What to do: The answer should contain every entry below, copied exactly.

Saved data entries:
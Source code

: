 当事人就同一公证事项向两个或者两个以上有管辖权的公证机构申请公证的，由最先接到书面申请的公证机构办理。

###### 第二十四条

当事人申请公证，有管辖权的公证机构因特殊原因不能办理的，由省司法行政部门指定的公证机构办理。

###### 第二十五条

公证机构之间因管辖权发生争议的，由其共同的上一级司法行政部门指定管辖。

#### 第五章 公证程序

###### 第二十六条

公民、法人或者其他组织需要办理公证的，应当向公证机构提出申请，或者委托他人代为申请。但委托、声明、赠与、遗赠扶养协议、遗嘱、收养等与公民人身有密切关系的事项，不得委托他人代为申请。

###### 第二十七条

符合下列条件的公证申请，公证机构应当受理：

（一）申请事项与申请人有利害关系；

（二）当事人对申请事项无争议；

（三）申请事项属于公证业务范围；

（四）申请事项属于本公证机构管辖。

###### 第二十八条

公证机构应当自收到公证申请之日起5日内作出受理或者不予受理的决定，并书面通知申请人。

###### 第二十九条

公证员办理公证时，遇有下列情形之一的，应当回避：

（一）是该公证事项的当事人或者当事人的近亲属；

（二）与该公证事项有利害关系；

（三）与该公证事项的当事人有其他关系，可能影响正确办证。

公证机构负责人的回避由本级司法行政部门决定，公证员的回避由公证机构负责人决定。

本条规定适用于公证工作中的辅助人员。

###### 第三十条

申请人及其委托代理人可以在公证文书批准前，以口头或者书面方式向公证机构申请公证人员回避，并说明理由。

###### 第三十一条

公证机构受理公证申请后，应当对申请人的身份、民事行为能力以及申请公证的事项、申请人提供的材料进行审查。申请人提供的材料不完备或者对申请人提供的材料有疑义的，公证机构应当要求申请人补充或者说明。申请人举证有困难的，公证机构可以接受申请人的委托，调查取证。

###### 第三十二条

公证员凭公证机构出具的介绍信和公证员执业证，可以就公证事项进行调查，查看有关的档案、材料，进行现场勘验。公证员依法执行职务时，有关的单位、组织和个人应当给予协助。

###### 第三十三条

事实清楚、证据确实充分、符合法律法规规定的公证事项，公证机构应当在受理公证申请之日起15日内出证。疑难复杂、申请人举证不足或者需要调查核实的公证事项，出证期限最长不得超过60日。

Expected answer:
Source code

: 当事人就同一公证事项向两个或者两个以上有管辖权的公证机构申请公证的，由最先接到书面申请的公证机构办理。

###### 第二十四条

当事人申请公证，有管辖权的公证机构因特殊原因不能办理的，由省司法行政部门指定的公证机构办理。

###### 第二十五条

公证机构之间因管辖权发生争议的，由其共同的上一级司法行政部门指定管辖。

#### 第五章 公证程序

###### 第二十六条

公民、法人或者其他组织需要办理公证的，应当向公证机构提出申请，或者委托他人代为申请。但委托、声明、赠与、遗赠扶养协议、遗嘱、收养等与公民人身有密切关系的事项，不得委托他人代为申请。

###### 第二十七条

符合下列条件的公证申请，公证机构应当受理：

（一）申请事项与申请人有利害关系；

（二）当事人对申请事项无争议；

（三）申请事项属于公证业务范围；

（四）申请事项属于本公证机构管辖。

###### 第二十八条

公证机构应当自收到公证申请之日起5日内作出受理或者不予受理的决定，并书面通知申请人。

###### 第二十九条

公证员办理公证时，遇有下列情形之一的，应当回避：

（一）是该公证事项的当事人或者当事人的近亲属；

（二）与该公证事项有利害关系；

（三）与该公证事项的当事人有其他关系，可能影响正确办证。

公证机构负责人的回避由本级司法行政部门决定，公证员的回避由公证机构负责人决定。

本条规定适用于公证工作中的辅助人员。

###### 第三十条

申请人及其委托代理人可以在公证文书批准前，以口头或者书面方式向公证机构申请公证人员回避，并说明理由。

###### 第三十一条

公证机构受理公证申请后，应当对申请人的身份、民事行为能力以及申请公证的事项、申请人提供的材料进行审查。申请人提供的材料不完备或者对申请人提供的材料有疑义的，公证机构应当要求申请人补充或者说明。申请人举证有困难的，公证机构可以接受申请人的委托，调查取证。

###### 第三十二条

公证员凭公证机构出具的介绍信和公证员执业证，可以就公证事项进行调查，查看有关的档案、材料，进行现场勘验。公证员依法执行职务时，有关的单位、组织和个人应当给予协助。

###### 第三十三条

事实清楚、证据确实充分、符合法律法规规定的公证事项，公证机构应当在受理公证申请之日起15日内出证。疑难复杂、申请人举证不足或者需要调查核实的公证事项，出证期限最长不得超过60日。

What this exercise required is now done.